E’ giunto al secondo appuntamento il ciclo di incontri tra la nuova giunta di Confindustria Lecce e le istituzioni cittadine sul tema “La responsabilità sociale ed economica delle imprese”, al fine di avviare percorsi di conoscenza e collaborazione per la crescita e lo sviluppo territoriali.

Il comandante provinciale dei Vigili del Fuoco, ingegnere Michele Angiuli, è intervenuto nei giorni scorsi presso la sede sociale per illustrare il tema dello snellimento burocratico dei procedimenti tecnico-amministrativi di prevenzione incendi a seguito del nuovo regolamento (DPR 151/2011).

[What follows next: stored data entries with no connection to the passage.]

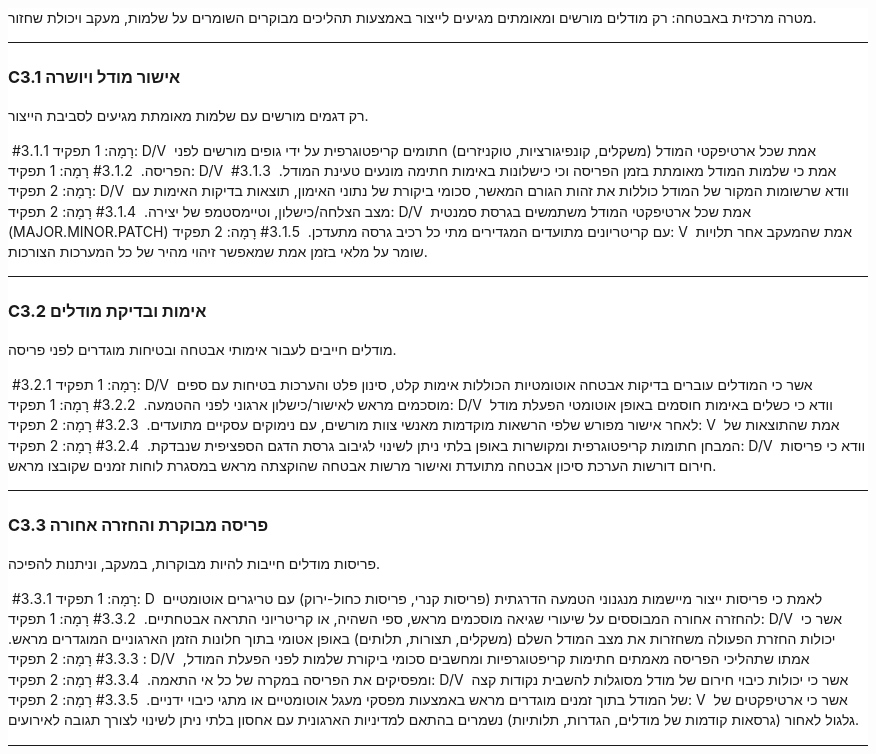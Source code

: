 מטרה מרכזית באבטחה: רק מודלים מורשים ומאומתים מגיעים לייצור באמצעות תהליכים מבוקרים השומרים על שלמות, מעקב ויכולת שחזור.

---

### C3.1 אישור מודל ויושרה

רק דגמים מורשים עם שלמות מאומתת מגיעים לסביבת הייצור.

 #3.1.1    רָמָה: 1    תפקיד: D/V
 אמת שכל ארטיפקטי המודל (משקלים, קונפיגורציות, טוקניזרים) חתומים קריפטוגרפית על ידי גופים מורשים לפני הפריסה.
 #3.1.2    רָמָה: 1    תפקיד: D/V
 אמת כי שלמות המודל מאומתת בזמן הפריסה וכי כישלונות באימות חתימה מונעים טעינת המודל.
 #3.1.3    רָמָה: 2    תפקיד: D/V
 וודא שרשומות המקור של המודל כוללות את זהות הגורם המאשר, סכומי ביקורת של נתוני האימון, תוצאות בדיקות האימות עם מצב הצלחה/כישלון, וטיימסטמפ של יצירה.
 #3.1.4    רָמָה: 2    תפקיד: D/V
 אמת שכל ארטיפקטי המודל משתמשים בגרסת סמנטית (MAJOR.MINOR.PATCH) עם קריטריונים מתועדים המגדירים מתי כל רכיב גרסה מתעדכן.
 #3.1.5    רָמָה: 2    תפקיד: V
 אמת שהמעקב אחר תלויות שומר על מלאי בזמן אמת שמאפשר זיהוי מהיר של כל המערכות הצורכות.

---

### C3.2 אימות ובדיקת מודלים

מודלים חייבים לעבור אימותי אבטחה ובטיחות מוגדרים לפני פריסה.

 #3.2.1    רָמָה: 1    תפקיד: D/V
 אשר כי המודלים עוברים בדיקות אבטחה אוטומטיות הכוללות אימות קלט, סינון פלט והערכות בטיחות עם ספים מוסכמים מראש לאישור/כישלון ארגוני לפני ההטמעה.
 #3.2.2    רָמָה: 1    תפקיד: D/V
 וודא כי כשלים באימות חוסמים באופן אוטומטי הפעלת מודל לאחר אישור מפורש שלפי הרשאות מוקדמות מאנשי צוות מורשים, עם נימוקים עסקיים מתועדים.
 #3.2.3    רָמָה: 2    תפקיד: V
 אמת שהתוצאות של המבחן חתומות קריפטוגרפית ומקושרות באופן בלתי ניתן לשינוי לגיבוב גרסת הדגם הספציפית שנבדקת.
 #3.2.4    רָמָה: 2    תפקיד: D/V
 וודא כי פריסות חירום דורשות הערכת סיכון אבטחה מתועדת ואישור מרשות אבטחה שהוקצתה מראש במסגרת לוחות זמנים שקובצו מראש.

---

### C3.3 פריסה מבוקרת והחזרה אחורה

פריסות מודלים חייבות להיות מבוקרות, במעקב, וניתנות להפיכה.

 #3.3.1    רָמָה: 1    תפקיד: D
 לאמת כי פריסות ייצור מיישמות מנגנוני הטמעה הדרגתית (פריסות קנרי, פריסות כחול-ירוק) עם טריגרים אוטומטיים להחזרה אחורה המבוססים על שיעורי שגיאה מוסכמים מראש, ספי השהיה, או קריטריוני התראה אבטחתיים.
 #3.3.2    רָמָה: 1    תפקיד: D/V
 אשר כי יכולות החזרת הפעולה משחזרות את מצב המודל השלם (משקלים, תצורות, תלותים) באופן אטומי בתוך חלונות הזמן הארגוניים המוגדרים מראש.
 #3.3.3    רָמָה: 2    תפקיד: D/V
 אמתו שתהליכי הפריסה מאמתים חתימות קריפטוגרפיות ומחשבים סכומי ביקורת שלמות לפני הפעלת המודל, ומפסיקים את הפריסה במקרה של כל אי התאמה.
 #3.3.4    רָמָה: 2    תפקיד: D/V
 אשר כי יכולות כיבוי חירום של מודל מסוגלות להשבית נקודות קצה של המודל בתוך זמנים מוגדרים מראש באמצעות מפסקי מעגל אוטומטיים או מתגי כיבוי ידניים.
 #3.3.5    רָמָה: 2    תפקיד: V
 אשר כי ארטיפקטים של גלגול לאחור (גרסאות קודמות של מודלים, הגדרות, תלותיות) נשמרים בהתאם למדיניות הארגונית עם אחסון בלתי ניתן לשינוי לצורך תגובה לאירועים.

---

Il comandante Angiuli, nel corso dell’incontro, molto partecipato ed interessante per i risvolti sull’attività d’impresa, ha spiegato il rapporto paritetico che oggi esiste tra l’utenza/imprenditoria ed i Vigili del Fuoco alla luce dell’ultima normativa, che ha segnato una vera e propria svolta, introducendo, in tema di sicurezza e prevenzione incendi, un approccio davvero moderno.

Prima di tale decreto, infatti, il rapporto Vigili del Fuoco/Impresa era scandito dall’espletamento obbligatorio di una serie di pratiche senza le quali era impossibile avviare qualunque attività imprenditoriale: dalla presentazione del progetto, al certificato prevenzione incendi obbligatorio, alla presentazione di apposita istanza a cui era subordinata la visita dei Vigili del Fuoco. L’evoluzione delle leggi è stata nell’ottica dello snellimento burocratico e della proporzionalità dei controlli in base alla tipologia di impresa:

Basso Rischio – l’utente ha l’obbligo, prima di esercire, di consegnare il modello SCIA (Segnalazione Certificata Inizio Attività) e di allegare l’atto di asseverazione che viene fornito dal libero professionista;

Medio Rischio – l’utente ha l’obbligo di presentare al comando dei Vigili del Fuoco il progetto approvato prima di costruire; per esercire deve consegnare il modello SCIA e l’atto di asseverazione.

In questi due casi vi sarà un controllo a campione.

Alto Rischio: la differenza rispetto ai casi precedenti, consiste nel fatto che i Vigili del Fuoco hanno l’obbligo, entro 60 giorni dalla presentazione dell’istanza SCIA, a procedere al controllo.

“E’ molto importante per le imprese – ha affermato il presidente di Confindustria Lecce Piernicola Leone de Castris – disporre di un quadro legislativo di riferimento chiaro e duraturo nel tempo, soprattutto per ciò che concerne la sicurezza e la prevenzione degli incendi. Sono già tanti gli adempimenti burocratici, i lacci ed i laccioli che vincolano l’attività d’impresa. Il seminario con il comandante Angiuli ha permesso di fare luce sulla nuova normativa, che viene incontro alle esigenze di flessibilità e celerità delle nostre imprese”.

“Particolare rilevanza – ha concluso poi il presidente – assume il consulente/ ingegnere, abilitato a fornire l’atto di asseverazione sullo stato e sulla funzionalità degli impianti antincendio. In questo nuovo quadro il libero professionista opera in qualità di pubblico ufficiale passibile, in caso di falso, di denuncia presso l’albo professionale e presso l’autorità competente insieme al titolare dell’impresa, per mancata dichiarazione SCIA  o per assenza del rinnovo ogni cinque anni”.